Diese Zahlen wollen nicht zueinander passen. Einerseits schätzen 95% der deutschen Biotechnologie-Unternehmen ihre Lage in der aktuellen Mitgliederbefragung ihres Verbands BIO Deutschland als gut oder befriedigend ein. Die Stimmung ist laut Verbandsgeschäftsführerin Viola Bronsema wieder so gut, wie vor der Finanzkrise.

Andererseits ging der ohnehin schwache Zufluss von Risikokapital 2013 abermals zurück – um 38%. Statt 205 Mio. Euro im Vorjahr flossen 127 Mio. Euro. Erschwerend kommt hinzu, dass fast 60% dieses Kapitals an zwei Unternehmen gingen (Ganymed: 45 Mio. Euro; Immatics: 34 Mio. Euro). „Wir sind chronisch unterfinanziert“, klagt Peter Heinrich, der Vorstandssprecher von BIO Deutschland. Das gelte erst recht im internationalen Vergleich. So warben US-Biotech-Unternehmen allein in den ersten drei Quartalen 3 Mrd. Dollar Venture Capital ein. In Europa waren es im gleichen Zeitraum immerhin 1 Mrd. Dollar.

Daneben sind die deutschen Zahlen erschreckend. Zumal es hierzulande auch keinen Börsengang (IPO) gab. US-Firmen nahmen über IPOs im ersten Dreivierteljahr 2013 satte 2,5 Mrd. Dollar ein. In Europa gab es immerhin sieben Biotech-Börsengänge mit einem Gesamtvolumen von 250 Mio. Dollar. Dagegen blieb dieser Exit für deutsche Biotechs und ihre Investoren abermals fest verschlossen. Nur die bereits börsennotierten Firmen profitierten vom Aktienboom und legten im Schnitt deutlich stärker zu als der Dax.

Dass die Stimmung trotzdem steigt, hat vor allem einen Grund: Die Firmen haben ihre Geschäftsmodelle inzwischen an den Kapitalmangel angepasst. Drei Viertel der Befragten geben an, sich aus eigenen Umsätzen zu finanzieren. „Die Unternehmen priorisieren ihre Forschungsprojekte wegen des Mangels an Wagniskapital“, sagt Bronsema. Immer mehr Firmen würden es schaffen, organisch zu wachsen – also ohne Venture Capital. Abzulesen ist das auch an der Zahl der Produktneuheiten: 817 waren es 2013. Dieses Jahr sollen es ähnlich viele werden.

Mit Auftragsforschung, Auftragsproduktion, Analysen und Services, Instrumenten sowie Diagnostika hangeln sich die Firmen durch. Nur noch jede Vierte setzt auf die Entwicklung von Humanarzneien. „Mangels Risikokapital bleiben viele Projekte liegen oder kommen nicht in dem Tempo voran, wie es wünschenswert wäre“, so Heinrich.
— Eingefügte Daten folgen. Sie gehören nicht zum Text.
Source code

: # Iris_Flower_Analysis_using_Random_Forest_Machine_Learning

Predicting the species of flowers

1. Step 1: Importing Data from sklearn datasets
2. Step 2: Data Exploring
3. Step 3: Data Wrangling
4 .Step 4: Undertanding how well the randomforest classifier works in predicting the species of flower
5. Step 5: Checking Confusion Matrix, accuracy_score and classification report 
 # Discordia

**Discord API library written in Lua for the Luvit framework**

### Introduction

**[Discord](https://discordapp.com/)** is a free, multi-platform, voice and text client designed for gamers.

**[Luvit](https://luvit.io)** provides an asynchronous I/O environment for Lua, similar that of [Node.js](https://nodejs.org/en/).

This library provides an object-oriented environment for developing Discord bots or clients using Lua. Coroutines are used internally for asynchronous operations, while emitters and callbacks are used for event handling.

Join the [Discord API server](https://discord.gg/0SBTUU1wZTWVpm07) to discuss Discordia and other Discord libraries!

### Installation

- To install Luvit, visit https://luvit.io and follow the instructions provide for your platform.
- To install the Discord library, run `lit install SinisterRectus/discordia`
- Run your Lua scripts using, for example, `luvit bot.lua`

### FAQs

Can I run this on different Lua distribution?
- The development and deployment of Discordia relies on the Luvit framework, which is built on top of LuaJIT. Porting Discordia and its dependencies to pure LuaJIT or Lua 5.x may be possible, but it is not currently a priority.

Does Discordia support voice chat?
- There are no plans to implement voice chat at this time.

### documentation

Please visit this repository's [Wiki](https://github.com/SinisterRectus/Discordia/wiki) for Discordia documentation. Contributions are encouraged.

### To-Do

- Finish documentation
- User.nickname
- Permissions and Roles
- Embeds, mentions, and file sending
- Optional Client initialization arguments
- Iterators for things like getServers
Riskante, aber umsatzträchtige Ideen können nicht verfolgt werden.

Dabei hat auch 2013 wieder gezeigt, was in der Branche möglich ist, wenn die Saat aufgeht. So konnte Morphosys die Konzerne Celgene und GSK als Partner für zwei Antikörperprogramme gewinnen – und kassiert dafür Meilenstein-gebunden bis zu 1 Mrd. Euro. Und Roche zahlt bis zu 742 Mio. Euro an Immatics, um drei bisher noch präklinische Krebsimpfstoffe nutzen zu können.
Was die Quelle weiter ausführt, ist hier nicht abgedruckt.